MEMETERIA by Thomas May

Music & the Arts

Midpoint of Summer Festival at Seattle Chamber Music Society

The Seattle Chamber Music Society has been on a roll with its SummerFestival lineup this week. I’ve especially enjoyed Emerson String Quartet cellist Paul Watkins in killer Beethoven (Cello Sonata No, 3) and Brahms (C minor Piano Trio, Op. 101, with James Ehnes and Alessio Bax), the piano four-hands version of Ravel’s Ma mère l’Oye with Inon Barnatan and Angela Drăghicescu, and the long-belated U.S. live premiere of George Enescu’s Piano Trio No. 1 from 1897 (thanks to the diligence of Angela Drăghicescu, who was joined by James Ehnes and Ani Aznavoorian to perform it — I have a report on the rediscovery coming out later in Strings magazine). Plus, a delightful account of the “Sunrise” Quartet by Haydn (who’s been all-too-missing from summers past), courtesy of Alexander Kerr, Benjamin Bowman, Beth Gutterman Chu, and Ani Aznavoorian.

Another series of gems has been provided by the tenor Nicholas Phan and colleagues in several chamber song cycles: Fauré’s exquisite La bonne chanson and a cycle Mr. Phan created by interweaving secular love songs by John Blow and Purcell (with Stephen Stubbs and Julie Albers, plus new obbligato violin parts for Alexander Kerr and Benjamin Bowman).
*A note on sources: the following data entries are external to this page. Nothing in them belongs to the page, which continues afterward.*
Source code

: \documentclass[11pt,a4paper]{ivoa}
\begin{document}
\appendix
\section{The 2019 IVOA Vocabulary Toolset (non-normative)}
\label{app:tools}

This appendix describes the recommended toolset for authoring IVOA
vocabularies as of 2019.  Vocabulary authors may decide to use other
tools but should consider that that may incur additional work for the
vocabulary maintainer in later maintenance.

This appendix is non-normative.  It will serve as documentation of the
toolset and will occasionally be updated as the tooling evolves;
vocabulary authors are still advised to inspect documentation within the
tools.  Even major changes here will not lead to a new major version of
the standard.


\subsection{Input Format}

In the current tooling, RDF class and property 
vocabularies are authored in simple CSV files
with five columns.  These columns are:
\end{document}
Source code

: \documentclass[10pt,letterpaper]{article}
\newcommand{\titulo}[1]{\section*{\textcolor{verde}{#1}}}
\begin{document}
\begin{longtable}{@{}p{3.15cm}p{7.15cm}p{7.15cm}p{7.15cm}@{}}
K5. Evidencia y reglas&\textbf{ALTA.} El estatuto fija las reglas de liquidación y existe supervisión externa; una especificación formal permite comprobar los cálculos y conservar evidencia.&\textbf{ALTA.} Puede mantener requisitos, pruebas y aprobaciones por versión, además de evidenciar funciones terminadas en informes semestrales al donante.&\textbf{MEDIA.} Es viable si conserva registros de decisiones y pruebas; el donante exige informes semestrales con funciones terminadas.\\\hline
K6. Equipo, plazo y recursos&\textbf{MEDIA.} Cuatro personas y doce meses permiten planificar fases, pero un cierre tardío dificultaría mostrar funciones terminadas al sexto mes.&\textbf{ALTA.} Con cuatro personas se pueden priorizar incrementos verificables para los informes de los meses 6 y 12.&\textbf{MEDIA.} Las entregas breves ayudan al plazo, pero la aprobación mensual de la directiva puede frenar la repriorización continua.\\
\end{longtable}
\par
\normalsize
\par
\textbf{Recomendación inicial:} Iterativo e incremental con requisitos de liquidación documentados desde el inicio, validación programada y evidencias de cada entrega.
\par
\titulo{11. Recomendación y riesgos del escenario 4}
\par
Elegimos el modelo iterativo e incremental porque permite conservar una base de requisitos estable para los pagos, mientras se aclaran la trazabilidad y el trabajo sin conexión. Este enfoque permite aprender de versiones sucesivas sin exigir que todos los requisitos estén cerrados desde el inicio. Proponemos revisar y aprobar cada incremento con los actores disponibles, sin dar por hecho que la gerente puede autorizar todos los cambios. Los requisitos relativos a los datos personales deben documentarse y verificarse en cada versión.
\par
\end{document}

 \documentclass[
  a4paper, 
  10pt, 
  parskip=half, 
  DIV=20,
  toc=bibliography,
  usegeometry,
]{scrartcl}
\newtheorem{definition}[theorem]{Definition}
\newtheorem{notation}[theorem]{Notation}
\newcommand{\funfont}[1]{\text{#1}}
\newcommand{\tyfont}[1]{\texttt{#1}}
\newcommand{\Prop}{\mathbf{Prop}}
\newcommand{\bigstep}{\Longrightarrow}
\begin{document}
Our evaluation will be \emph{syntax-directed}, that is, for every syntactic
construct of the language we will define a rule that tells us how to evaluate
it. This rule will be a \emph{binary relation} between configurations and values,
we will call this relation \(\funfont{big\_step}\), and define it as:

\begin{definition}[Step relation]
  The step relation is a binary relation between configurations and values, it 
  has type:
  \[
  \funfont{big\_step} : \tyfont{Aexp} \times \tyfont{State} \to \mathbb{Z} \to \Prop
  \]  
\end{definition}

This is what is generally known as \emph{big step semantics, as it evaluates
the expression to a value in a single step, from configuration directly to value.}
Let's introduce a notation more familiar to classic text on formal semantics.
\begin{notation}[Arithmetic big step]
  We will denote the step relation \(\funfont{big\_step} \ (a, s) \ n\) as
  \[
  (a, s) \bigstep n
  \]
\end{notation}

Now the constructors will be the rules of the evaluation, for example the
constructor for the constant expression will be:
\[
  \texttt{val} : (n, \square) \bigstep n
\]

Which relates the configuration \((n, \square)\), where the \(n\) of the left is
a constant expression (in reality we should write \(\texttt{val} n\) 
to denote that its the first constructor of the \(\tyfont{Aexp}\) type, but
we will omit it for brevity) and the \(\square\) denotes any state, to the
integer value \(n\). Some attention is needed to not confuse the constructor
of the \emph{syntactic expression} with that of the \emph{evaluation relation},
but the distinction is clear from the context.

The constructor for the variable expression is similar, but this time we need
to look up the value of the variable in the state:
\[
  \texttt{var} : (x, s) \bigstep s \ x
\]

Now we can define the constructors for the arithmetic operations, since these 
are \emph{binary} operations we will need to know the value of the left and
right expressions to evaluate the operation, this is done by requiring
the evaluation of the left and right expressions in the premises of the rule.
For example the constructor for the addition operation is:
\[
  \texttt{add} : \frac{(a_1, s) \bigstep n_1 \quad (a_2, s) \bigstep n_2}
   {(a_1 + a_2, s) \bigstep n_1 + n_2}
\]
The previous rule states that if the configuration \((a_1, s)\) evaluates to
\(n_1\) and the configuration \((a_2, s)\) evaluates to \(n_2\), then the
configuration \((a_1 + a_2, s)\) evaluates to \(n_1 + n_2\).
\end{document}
The tenor returns this evening for a prelude recital of selections from Schubert’s Schwanengesang (with Inon Barnatan at the keyboard) and, to James Ehnes’s violin, a Vaughan Williams rarity: Along the Field, his cycle of A.E. Housman settings. Also on the program tonight: Hindemith’s Viola Sonata, Op. 11, no. 4, more Enescu — Concert Piece for Viola and Piano — and Beethoven’s Op. 1, no. 1, the Piano Trio No. 1 in E-flat major.